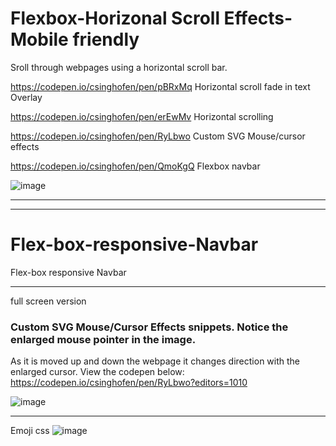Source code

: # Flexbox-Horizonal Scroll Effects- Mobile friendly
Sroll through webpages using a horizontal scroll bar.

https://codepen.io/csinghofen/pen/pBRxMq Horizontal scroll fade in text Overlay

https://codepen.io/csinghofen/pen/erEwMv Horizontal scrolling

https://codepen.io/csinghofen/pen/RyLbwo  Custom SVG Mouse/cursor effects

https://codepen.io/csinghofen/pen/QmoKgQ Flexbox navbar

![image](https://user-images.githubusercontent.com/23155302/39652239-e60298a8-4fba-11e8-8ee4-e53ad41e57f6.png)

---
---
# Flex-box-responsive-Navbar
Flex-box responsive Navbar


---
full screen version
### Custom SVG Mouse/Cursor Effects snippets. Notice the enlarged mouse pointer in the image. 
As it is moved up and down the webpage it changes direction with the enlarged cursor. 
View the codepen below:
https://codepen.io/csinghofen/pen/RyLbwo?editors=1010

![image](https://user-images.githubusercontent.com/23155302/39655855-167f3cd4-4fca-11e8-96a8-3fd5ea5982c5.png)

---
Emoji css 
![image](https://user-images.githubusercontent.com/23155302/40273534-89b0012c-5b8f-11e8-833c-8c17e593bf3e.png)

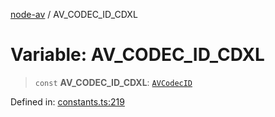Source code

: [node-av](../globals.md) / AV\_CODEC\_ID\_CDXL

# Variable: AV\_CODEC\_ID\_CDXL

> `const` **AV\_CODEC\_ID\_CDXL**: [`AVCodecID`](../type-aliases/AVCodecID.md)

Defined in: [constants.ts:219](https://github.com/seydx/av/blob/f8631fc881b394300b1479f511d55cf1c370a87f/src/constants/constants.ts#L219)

==

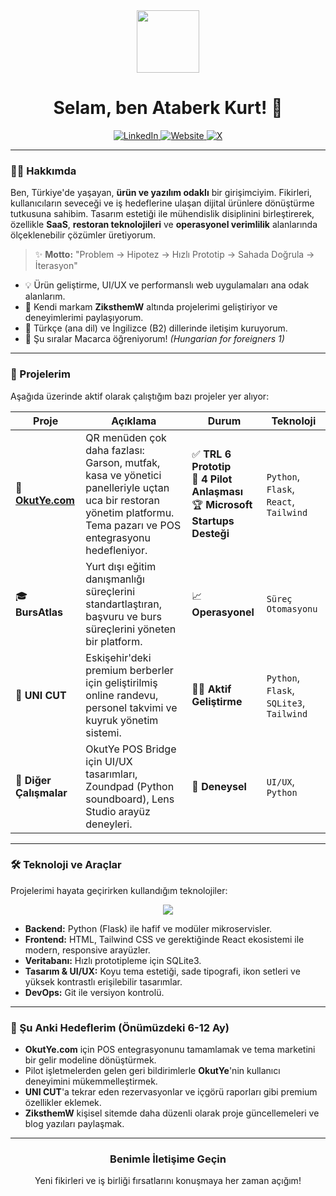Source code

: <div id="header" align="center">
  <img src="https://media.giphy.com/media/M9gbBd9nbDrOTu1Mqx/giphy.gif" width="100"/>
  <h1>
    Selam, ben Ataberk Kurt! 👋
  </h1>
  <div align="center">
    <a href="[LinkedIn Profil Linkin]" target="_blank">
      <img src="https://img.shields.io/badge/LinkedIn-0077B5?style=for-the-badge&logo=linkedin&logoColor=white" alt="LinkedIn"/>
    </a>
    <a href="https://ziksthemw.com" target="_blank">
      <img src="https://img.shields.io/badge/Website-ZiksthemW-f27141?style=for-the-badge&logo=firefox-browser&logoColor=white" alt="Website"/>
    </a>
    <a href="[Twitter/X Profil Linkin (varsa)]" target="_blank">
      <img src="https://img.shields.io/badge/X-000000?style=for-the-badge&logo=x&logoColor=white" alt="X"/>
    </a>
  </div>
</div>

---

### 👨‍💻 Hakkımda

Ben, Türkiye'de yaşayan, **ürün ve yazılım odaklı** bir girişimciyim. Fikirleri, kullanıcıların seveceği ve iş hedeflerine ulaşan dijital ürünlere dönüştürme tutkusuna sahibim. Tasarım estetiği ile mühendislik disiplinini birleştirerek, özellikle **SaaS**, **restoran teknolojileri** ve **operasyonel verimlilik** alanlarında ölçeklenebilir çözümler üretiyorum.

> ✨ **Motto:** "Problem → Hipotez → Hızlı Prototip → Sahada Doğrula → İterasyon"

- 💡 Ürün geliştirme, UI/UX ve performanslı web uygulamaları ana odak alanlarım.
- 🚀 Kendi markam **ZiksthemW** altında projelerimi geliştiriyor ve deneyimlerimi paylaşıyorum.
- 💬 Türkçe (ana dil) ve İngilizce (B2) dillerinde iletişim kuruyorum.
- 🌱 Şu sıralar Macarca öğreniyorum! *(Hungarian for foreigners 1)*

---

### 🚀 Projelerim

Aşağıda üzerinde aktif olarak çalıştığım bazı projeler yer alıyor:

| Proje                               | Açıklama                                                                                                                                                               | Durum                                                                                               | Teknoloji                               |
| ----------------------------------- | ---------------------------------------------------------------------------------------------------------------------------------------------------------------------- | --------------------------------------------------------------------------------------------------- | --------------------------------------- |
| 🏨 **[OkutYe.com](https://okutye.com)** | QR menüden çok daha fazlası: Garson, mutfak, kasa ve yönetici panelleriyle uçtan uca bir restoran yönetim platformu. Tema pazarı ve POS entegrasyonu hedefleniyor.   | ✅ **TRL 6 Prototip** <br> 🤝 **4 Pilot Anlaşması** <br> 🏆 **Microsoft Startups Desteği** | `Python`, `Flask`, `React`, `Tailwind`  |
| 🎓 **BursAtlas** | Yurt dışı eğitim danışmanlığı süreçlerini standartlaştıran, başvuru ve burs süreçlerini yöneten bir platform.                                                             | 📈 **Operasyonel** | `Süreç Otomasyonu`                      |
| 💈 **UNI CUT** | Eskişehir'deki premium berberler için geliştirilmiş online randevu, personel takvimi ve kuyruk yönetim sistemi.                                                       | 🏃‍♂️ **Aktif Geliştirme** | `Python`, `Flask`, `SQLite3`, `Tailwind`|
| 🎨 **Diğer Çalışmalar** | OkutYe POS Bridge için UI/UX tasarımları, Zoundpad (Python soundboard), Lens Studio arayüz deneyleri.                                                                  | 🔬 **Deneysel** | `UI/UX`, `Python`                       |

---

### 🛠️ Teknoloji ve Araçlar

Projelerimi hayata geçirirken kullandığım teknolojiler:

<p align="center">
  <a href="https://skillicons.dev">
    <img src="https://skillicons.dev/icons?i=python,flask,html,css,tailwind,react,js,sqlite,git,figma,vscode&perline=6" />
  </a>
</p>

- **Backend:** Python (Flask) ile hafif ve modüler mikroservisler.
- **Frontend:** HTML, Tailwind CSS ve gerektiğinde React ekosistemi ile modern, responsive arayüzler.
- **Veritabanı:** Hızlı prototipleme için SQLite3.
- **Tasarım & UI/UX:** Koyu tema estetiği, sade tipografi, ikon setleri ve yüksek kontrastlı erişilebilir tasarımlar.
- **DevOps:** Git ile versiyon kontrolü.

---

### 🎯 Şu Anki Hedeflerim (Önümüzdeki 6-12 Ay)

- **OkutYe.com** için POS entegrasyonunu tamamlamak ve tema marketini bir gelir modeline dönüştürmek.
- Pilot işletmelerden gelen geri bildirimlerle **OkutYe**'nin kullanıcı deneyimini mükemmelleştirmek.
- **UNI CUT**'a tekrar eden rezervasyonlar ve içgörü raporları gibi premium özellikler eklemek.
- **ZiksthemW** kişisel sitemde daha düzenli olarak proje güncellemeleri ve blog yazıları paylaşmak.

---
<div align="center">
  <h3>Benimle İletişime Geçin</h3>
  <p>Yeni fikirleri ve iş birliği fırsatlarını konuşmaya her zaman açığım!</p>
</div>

Goal of the exercise
Among the lines of the records above, count those holding the string "yönetim", and report only the number.

Task result
2